The ties among these men went beyond their mutual real estate endeavors. Breckinridge and Magoffin Jr. met as students at Kentucky’s Centre College, and Breckinridge and Beck shared a law practice in Lexington. Breckinridge was one of the “Superior Proprietors,” a group of investors—including Douglas County namesake Senator Stephen A. Douglas of Illinois—that owned 4,000 acres in northwestern Wisconsin. The property was split into 27 shares; Breckinridge owned two shares and in 1854 sold a quarter of his stake to the elder Magoffin.

The Magoffins ranked among the elite of Kentucky society. Magoffin Jr.’s maternal grandfather, Isaac Shelby, served as the state’s first governor. The family also had an adventurous streak. His sister, Susan Shelby Magoffin, was one of the first non-Native American women to travel the Santa Fe Trail from Missouri to Mexico in the 1840s.

The party arrived in Superior City aboard the paddle steamer Lady Elgin and, according to Magoffin III, “stayed more than a month…, cruising and fishing and picknicking [sic] around and about the big harbor…and up the Saint Louis river.” John Townsend Trowbridge, writing in 1870 for the Atlantic Monthly, described Superior as “…the project of Breckinridge and his Southern associates, who got a [railroad] land-grant through Congress, and founded Superior City,…a Northern metropolis to which they could bring their servants in summer, and enjoy the cool breezes of the great lake.” For these Southern gentlemen, the future held limitless possibilities. Superior City was booming, Breckinridge had just become vice president, and Beck and Magoffin Jr. surely thought their political careers held similar promise.

The idyllic and hopeful tone set in the summer of 1857 ended abruptly. The Panic of 1857—the first international economic depression—crippled Superior City. That winter the town’s population fell from 2,500 to just 500. In 1860 the Democratic Party split apart. Breckinridge and Douglas, friends and real estate partners, became rivals when their respective factions nominated both men as presidential candidates. This schism turned out to be a great help to the candidate of the upstart Republican Party, Abraham Lincoln, who happened to have married Breckinridge’s cousin Mary Todd. Lincoln’s election led to the outbreak of the Civil War. The economic crash had halted Superior City’s growth, and the war ended any further investments at the Head of the Lakes by southern gentlemen. The region came perilously close to extinction.

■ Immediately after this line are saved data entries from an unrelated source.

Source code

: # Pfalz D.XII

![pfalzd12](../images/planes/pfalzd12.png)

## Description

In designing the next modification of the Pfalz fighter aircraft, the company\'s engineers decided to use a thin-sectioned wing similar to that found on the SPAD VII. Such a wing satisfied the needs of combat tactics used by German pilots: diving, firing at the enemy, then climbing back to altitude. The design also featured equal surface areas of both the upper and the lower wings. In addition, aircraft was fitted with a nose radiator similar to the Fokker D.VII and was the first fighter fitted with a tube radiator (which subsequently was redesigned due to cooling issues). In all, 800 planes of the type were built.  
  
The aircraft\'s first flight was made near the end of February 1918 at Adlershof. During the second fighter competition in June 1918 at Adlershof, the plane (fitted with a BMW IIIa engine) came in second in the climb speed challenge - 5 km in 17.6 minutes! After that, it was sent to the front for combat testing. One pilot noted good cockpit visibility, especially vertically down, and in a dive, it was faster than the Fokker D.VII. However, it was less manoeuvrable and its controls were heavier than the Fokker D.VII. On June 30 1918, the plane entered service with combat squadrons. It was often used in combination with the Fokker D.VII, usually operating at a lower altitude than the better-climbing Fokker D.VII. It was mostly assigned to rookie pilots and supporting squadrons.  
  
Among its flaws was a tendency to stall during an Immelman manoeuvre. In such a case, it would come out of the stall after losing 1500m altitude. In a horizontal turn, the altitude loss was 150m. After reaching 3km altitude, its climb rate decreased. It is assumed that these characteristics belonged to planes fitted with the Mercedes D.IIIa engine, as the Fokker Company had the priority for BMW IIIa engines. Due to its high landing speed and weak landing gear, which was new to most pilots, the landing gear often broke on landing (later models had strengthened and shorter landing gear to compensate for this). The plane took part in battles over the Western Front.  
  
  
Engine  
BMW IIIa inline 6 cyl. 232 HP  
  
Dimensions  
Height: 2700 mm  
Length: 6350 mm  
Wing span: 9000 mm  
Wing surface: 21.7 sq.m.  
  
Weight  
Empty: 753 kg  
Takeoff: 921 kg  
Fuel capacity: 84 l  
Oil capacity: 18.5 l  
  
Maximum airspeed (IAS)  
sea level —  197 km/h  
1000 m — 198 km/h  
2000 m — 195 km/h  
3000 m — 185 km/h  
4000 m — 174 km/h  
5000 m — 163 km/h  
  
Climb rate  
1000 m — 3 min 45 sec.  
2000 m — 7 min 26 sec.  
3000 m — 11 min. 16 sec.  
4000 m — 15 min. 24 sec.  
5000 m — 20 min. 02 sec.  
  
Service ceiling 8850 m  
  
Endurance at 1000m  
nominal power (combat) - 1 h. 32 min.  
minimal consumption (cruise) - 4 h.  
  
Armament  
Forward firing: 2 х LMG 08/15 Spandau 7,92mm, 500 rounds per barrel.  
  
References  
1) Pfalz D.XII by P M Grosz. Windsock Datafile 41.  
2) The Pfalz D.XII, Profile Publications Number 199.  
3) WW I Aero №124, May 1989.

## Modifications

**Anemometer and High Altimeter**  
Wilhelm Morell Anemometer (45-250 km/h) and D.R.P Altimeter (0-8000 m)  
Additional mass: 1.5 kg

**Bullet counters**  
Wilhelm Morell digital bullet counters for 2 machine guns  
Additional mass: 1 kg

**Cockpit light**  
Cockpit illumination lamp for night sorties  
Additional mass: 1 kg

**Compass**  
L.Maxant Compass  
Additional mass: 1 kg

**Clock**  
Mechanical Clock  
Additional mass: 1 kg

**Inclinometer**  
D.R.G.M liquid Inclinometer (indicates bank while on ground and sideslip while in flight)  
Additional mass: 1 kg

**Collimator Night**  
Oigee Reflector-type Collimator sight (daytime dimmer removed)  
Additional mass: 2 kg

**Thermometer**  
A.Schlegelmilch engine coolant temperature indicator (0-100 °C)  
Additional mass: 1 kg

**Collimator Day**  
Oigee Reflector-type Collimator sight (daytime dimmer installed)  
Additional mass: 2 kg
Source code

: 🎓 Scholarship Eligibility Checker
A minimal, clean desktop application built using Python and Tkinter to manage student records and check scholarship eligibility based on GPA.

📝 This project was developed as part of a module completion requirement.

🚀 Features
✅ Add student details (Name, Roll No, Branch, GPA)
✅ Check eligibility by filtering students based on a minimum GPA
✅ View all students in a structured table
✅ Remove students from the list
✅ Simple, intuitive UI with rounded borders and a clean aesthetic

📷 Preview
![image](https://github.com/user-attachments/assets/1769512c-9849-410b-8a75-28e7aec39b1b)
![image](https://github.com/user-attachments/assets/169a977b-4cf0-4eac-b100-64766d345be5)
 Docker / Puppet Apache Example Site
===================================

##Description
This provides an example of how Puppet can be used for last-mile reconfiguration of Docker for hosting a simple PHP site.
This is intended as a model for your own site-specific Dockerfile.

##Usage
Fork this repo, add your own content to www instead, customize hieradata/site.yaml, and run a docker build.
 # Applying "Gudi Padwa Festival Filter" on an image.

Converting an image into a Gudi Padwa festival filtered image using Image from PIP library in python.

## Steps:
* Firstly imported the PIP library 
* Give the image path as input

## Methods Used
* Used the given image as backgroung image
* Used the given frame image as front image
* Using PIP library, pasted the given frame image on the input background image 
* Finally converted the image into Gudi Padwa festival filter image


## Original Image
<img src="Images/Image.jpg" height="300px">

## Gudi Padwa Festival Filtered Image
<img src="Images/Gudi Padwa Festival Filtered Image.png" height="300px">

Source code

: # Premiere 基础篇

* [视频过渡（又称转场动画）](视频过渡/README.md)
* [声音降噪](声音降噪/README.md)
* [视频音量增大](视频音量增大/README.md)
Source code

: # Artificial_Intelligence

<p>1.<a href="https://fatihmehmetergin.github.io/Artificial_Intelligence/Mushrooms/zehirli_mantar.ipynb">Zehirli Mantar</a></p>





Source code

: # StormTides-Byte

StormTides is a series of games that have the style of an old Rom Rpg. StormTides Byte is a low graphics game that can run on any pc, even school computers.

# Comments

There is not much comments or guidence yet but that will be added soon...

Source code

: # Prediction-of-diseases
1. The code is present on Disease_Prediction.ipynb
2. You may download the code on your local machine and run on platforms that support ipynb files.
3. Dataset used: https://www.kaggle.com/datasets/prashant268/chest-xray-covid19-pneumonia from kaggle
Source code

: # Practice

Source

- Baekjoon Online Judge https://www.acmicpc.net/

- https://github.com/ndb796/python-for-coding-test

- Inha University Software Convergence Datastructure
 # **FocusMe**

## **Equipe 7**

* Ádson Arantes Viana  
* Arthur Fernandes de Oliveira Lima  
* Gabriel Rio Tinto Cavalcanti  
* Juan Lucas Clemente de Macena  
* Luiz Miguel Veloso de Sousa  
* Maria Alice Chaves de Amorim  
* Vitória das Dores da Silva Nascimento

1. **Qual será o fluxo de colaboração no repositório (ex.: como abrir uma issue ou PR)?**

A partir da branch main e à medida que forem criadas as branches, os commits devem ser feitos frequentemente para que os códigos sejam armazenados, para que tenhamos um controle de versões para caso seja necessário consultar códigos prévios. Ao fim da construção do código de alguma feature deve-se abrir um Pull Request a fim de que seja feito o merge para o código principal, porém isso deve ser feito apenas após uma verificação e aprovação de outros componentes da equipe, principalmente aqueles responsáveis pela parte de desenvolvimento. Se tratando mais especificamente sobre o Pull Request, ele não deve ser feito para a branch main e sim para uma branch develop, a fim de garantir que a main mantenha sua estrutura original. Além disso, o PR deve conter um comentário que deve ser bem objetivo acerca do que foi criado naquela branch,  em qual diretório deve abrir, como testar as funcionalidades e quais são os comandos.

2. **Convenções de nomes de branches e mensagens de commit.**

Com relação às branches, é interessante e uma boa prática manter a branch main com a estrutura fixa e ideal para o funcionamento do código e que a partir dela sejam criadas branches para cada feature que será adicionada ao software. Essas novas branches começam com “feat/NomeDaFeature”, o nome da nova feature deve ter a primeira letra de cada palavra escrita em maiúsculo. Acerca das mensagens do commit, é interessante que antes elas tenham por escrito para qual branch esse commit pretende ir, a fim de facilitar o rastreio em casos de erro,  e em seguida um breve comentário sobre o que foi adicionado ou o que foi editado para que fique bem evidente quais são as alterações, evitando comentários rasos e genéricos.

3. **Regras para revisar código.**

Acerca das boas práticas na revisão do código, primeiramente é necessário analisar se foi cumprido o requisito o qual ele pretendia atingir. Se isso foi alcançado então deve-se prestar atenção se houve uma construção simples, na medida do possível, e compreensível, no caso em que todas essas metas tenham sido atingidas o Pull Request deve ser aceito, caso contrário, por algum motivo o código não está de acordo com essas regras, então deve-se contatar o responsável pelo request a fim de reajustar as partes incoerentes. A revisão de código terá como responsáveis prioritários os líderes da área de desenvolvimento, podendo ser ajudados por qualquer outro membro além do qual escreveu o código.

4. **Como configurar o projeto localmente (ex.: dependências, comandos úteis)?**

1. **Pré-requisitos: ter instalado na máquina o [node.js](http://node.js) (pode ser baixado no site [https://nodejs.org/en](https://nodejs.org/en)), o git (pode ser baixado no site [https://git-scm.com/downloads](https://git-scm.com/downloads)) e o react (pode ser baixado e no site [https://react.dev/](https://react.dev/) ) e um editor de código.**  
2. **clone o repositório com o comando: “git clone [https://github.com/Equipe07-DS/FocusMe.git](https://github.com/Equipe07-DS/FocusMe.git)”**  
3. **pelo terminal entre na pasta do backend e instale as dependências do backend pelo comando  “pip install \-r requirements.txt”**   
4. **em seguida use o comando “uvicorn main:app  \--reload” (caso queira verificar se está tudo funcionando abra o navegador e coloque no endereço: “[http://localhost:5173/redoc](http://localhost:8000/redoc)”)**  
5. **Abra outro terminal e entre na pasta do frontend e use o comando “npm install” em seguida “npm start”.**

The war cost those southern gentlemen more than just the promise of Superior—it cost them a transcontinental railroad. According to the Chicago Advance, “[When] the Northern Pacific Railway Company was chartered…, the leading spirits in the enterprise were Southern politicians and capitalists, John C. Breckinridge, Beriah Magoffin, and several other members of the Kentucky political ‘ring’ being among the projectors. Before the outbreak of the rebellion the franchise of the company passed over into Northern and loyal hands.” While the railroad slipped from their grasp, and Superior was all but dead, the Kentuckians still owned land along the St. Louis Bay ripe for use by a railroad seeking a harbor. The rivalry between Superior and Duluth was about to commence in earnest and one of its most famous chapters involved Proctor’s namesake.

Twin Rivals

Postbellum, the main threat to Superior City’s prosperity sat right across the bay—the emerging community of Duluth, Minnesota. During the war the Lake Superior & Mississippi Railroad (LS&M), was incorporated by investors in St. Paul. The LS&M, which began construction in 1863 in St. Paul, was designed as a portage railway to connect the Twin Cities to the Head of the Lakes—essentially, as its name implies, from Lake Superior to the Mississippi River. The question was, where would the LS&M’s northern terminus be located—in Superior or Duluth?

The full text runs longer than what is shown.